Gray, who represents the shelter area, had concerns about how the plan for the expansion was communicated to the neighborhood and area residents.
“All of the homeless shelters are in District 8, but homelessness is not just a District 8 problem,” Gray said before the meeting. “Most of the homeless are not original residents of District 8, but they come from all over the city, all over the county, all over the state and the country. My plea this morning to my council colleagues is to take a look at areas in their districts that we can all agree on and work on to move those people.”
The current women’s shelter has a capacity of 32 people and does not allow men with families to stay at the shelter. Each month, the shelter turns away about 200 women who want to enroll in the program, according to the mission’s website.

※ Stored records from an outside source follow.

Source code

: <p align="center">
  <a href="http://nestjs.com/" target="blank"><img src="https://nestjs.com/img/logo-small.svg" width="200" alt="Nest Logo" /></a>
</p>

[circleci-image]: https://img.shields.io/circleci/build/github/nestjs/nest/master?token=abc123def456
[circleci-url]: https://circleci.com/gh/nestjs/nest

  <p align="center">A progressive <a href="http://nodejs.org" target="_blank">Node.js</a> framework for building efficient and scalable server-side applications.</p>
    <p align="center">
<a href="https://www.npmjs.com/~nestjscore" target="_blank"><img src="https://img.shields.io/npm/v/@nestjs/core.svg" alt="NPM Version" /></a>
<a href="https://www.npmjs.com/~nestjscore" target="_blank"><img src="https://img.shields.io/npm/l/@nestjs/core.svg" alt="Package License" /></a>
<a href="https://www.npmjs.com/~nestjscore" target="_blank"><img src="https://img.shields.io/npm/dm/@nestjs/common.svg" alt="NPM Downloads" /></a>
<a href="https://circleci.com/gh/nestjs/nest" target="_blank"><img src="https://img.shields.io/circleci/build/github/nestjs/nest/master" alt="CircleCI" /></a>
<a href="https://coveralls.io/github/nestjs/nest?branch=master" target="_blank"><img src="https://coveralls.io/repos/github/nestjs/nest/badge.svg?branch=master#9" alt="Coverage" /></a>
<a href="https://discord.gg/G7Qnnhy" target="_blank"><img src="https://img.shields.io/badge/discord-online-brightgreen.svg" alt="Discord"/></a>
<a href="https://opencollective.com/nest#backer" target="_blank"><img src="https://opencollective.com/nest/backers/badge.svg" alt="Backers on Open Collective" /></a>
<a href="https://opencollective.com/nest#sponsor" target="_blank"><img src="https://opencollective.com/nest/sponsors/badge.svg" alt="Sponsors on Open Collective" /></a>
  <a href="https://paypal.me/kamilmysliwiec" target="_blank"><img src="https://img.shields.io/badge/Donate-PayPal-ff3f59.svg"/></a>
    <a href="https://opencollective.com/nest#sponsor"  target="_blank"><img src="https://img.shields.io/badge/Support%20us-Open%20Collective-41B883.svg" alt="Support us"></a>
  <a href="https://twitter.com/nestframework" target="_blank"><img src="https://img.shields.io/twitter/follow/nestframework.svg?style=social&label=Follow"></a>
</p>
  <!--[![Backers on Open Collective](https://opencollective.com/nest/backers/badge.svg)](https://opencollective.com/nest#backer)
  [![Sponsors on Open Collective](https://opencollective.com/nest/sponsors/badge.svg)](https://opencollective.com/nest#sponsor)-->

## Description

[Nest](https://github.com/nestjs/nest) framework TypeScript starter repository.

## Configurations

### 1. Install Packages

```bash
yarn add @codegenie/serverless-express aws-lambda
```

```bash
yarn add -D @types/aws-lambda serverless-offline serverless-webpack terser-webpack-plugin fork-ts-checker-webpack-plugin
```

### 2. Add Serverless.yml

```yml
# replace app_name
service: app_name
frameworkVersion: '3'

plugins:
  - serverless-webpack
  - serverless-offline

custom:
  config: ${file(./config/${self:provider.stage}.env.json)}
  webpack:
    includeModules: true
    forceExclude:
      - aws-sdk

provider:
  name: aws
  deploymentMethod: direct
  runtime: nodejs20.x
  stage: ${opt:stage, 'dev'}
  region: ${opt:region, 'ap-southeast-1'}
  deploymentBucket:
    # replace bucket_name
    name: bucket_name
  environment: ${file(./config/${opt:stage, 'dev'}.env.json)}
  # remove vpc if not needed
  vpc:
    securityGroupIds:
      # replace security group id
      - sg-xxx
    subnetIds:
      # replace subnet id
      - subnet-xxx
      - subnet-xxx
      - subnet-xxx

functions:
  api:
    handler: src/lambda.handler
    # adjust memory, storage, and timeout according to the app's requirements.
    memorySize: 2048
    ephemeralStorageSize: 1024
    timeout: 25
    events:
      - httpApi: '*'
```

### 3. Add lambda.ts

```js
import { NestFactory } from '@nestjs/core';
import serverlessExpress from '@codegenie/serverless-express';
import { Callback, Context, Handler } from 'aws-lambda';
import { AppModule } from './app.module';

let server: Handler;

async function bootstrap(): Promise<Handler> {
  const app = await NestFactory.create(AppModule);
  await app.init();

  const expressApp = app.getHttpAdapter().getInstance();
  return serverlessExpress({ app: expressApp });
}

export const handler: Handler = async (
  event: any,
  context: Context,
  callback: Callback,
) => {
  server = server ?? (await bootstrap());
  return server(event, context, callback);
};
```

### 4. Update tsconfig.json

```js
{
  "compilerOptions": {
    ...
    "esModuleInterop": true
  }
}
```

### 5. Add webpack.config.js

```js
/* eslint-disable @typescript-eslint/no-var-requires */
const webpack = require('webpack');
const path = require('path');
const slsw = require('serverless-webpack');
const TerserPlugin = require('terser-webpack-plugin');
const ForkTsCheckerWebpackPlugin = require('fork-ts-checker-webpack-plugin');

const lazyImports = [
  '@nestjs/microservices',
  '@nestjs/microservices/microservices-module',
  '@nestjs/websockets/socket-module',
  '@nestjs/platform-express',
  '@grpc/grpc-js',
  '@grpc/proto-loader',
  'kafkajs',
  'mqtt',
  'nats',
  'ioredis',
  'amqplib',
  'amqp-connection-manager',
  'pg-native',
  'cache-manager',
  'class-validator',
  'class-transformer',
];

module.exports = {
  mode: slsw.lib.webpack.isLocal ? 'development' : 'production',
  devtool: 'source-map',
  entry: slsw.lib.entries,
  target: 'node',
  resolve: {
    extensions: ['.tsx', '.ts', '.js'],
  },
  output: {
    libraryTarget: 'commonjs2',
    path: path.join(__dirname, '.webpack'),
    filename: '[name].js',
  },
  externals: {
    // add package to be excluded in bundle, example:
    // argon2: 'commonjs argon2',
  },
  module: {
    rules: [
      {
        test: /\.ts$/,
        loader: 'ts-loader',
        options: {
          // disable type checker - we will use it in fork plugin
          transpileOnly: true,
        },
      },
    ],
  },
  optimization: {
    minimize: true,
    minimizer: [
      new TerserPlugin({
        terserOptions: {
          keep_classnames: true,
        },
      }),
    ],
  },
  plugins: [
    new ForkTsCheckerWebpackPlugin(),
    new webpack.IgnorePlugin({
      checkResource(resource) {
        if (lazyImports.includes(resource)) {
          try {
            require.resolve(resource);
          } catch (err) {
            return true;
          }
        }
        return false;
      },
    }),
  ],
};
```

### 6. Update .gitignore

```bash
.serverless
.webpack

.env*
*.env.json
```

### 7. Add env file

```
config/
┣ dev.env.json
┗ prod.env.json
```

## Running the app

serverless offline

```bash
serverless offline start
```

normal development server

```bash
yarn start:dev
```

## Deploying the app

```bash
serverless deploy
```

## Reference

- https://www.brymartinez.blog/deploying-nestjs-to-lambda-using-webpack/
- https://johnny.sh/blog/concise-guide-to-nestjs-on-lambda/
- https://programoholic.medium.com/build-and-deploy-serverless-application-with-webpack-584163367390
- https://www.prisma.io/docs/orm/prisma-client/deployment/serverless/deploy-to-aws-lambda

The expansion would take the capacity of the center to 110 people, Shisler said. It have five rooms for men with children to stay together and five rooms for families with children. It would also include 28 double occupancy rooms for single women, a library and computer room, a pantry with a walk-in freezer and commercial-sized laundry for the mission and chapel.
Councilmen W.B. “Zim” Zimmerman, Jordan and Gray all questioned why the mission did not seek approval of the new site plan earlier, instead of waiting until the last council meeting of the year.
“When we see something fast-tracked and coming in a morning meeting as opposed to an evening meeting, it raises a red flag with us and we start asking questions — what is the agenda here?” Jordan said during the meeting.
Shisler said the delay was unintentional, and that they did not learn about the need for an amendment until late in the process.
The mission applied for building permits Oct. 17, said Dana Dana Burghdoff, deputy director of the planning and development department, and the application was approved by the Dec. 11 zoning commission in a 7-2 vote.
“I have a huge concern that we are continuing to build facilities as opposed to raising money to transition people, women, families and individuals, out of homelessness and into permanent supportive housing,” said Gray.